Allegro.cc - Online Community

Allegro.cc Forums » Off-Topic Ordeals » Don't make my mistake!

This thread is locked; no one can reply to it. rss feed Print
 1   2 
Don't make my mistake!
Chris Katko
Member #1,881
January 2002
avatar

Luckily, this wasn't a difficult bug to track down because my framework was a prototype and concise.

I've gotten into the bad habit of using std::vector even when a std::list will do. Mistakenly thinking that a vector was valid in all cases a list would be, but only slower. I filed that under leaving optimization to the end of development.

Unfortunately, if you're using an iterator, and you add to a vector? The iterators become invalid. Any time the vector grows beyond it's internal size (which is implementation dependent), it will reallocate a whole new array and copy the old over. New array means completely new addresses that the iterators don't know about. Which makes sense, but that can become encapsulated from your mind if you're not careful!

Here's a relevant stack overflow.

I had a hallway traversal algorithm using std::vector that tracked multiple points on a grid and added points as they found additional branches. This quickly blew up in my face once the hallways became more numerous.

-----sig:
“Programs should be written for people to read, and only incidentally for machines to execute.” - Structure and Interpretation of Computer Programs
"Political Correctness is fascism disguised as manners" --George Carlin

Thomas Fjellstrom
Member #476
June 2000
avatar

You're not supposed to store iterators, and modifying the container while iterating is normally frowned upon. ;)

--
Thomas Fjellstrom - [website] - [email] - [Allegro Wiki] - [Allegro TODO]
"If you can't think of a better solution, don't try to make a better solution." -- weapon_S
"The less evidence we have for what we believe is certain, the more violently we defend beliefs against those who don't agree" -- https://twitter.com/neiltyson/status/592870205409353730

Chris Katko
Member #1,881
January 2002
avatar

I don't store iterators. And I'm not really sure how one is supposed to have a list of containers and not be able to modify them.

-----sig:
“Programs should be written for people to read, and only incidentally for machines to execute.” - Structure and Interpretation of Computer Programs
"Political Correctness is fascism disguised as manners" --George Carlin

Thomas Fjellstrom
Member #476
June 2000
avatar

You can modify them, but not while you're iterating over the entire thing :P

Sure it can be done, but it's a pain in the ass. Some languages actually forbid it. IIRC ObjC stuff will throw an exception if you attempt to modify a container when an iterator is open.

--
Thomas Fjellstrom - [website] - [email] - [Allegro Wiki] - [Allegro TODO]
"If you can't think of a better solution, don't try to make a better solution." -- weapon_S
"The less evidence we have for what we believe is certain, the more violently we defend beliefs against those who don't agree" -- https://twitter.com/neiltyson/status/592870205409353730

Chris Katko
Member #1,881
January 2002
avatar

Wow, I didn't realize that was such an issue.

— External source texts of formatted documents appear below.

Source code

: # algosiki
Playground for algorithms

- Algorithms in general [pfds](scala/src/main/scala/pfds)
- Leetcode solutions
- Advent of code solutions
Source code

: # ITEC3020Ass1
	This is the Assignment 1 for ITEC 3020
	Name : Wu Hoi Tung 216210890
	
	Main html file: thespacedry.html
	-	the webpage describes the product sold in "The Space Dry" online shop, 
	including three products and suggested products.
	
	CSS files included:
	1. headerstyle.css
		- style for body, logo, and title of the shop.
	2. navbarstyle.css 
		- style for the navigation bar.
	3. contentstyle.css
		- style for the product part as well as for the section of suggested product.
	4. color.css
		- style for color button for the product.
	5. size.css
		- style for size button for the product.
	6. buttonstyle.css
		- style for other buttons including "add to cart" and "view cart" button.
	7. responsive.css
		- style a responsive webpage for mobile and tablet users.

It seems pretty straight-forward to delete containers you're done with as you pass over them instead of computing the logic for whether they should be deleted in one pass, and actually deleting them in a second pass.

Here's my progress so far, as pictures are so much fun:

{"name":"e8Q4rt9.png","src":"\/\/djungxnpq2nug.cloudfront.net\/image\/cache\/1\/e\/1e6ad0dd62739291ea869175d3085164.png","w":600,"h":570,"tn":"\/\/djungxnpq2nug.cloudfront.net\/image\/cache\/1\/e\/1e6ad0dd62739291ea869175d3085164"}e8Q4rt9.png

The datafield is pressure values for an atmospheric simulation. But the colors aren't pressure values at all. They're basically timestamps. I have an idea for a periodic, pulsing, asynchronous update rate to large data maps so that a CPU isn't destroyed trying to keep up with large map logic.

-----sig:
“Programs should be written for people to read, and only incidentally for machines to execute.” - Structure and Interpretation of Computer Programs
"Political Correctness is fascism disguised as manners" --George Carlin

Thomas Fjellstrom
Member #476
June 2000
avatar

Some libraries with their own containers will provide mutable iterators, or whatever you want to call them. They "remember" the object they were pointing at even if the underlying data changes. Qt is one such thing. It's MVC classes include a QPersistentModelIndex, which does some extra work to allow it's index to not get invalidated by a change in the model. It's a lot of extra work to support in the lib itself, and in any custom Models for that matter.

--
Thomas Fjellstrom - [website] - [email] - [Allegro Wiki] - [Allegro TODO]
"If you can't think of a better solution, don't try to make a better solution." -- weapon_S
"The less evidence we have for what we believe is certain, the more violently we defend beliefs against those who don't agree" -- https://twitter.com/neiltyson/status/592870205409353730

Peter Hull
Member #1,136
March 2001

NZHeadshot had a similar issue recently with deleting while iterating.
https://www.allegro.cc/forums/thread/614476

One idea for adding while iterating is to add to a second collection then, in a second phase, append the whole thing to your first collection. That means one realloc and one memcpy per cycle so it's not too bad.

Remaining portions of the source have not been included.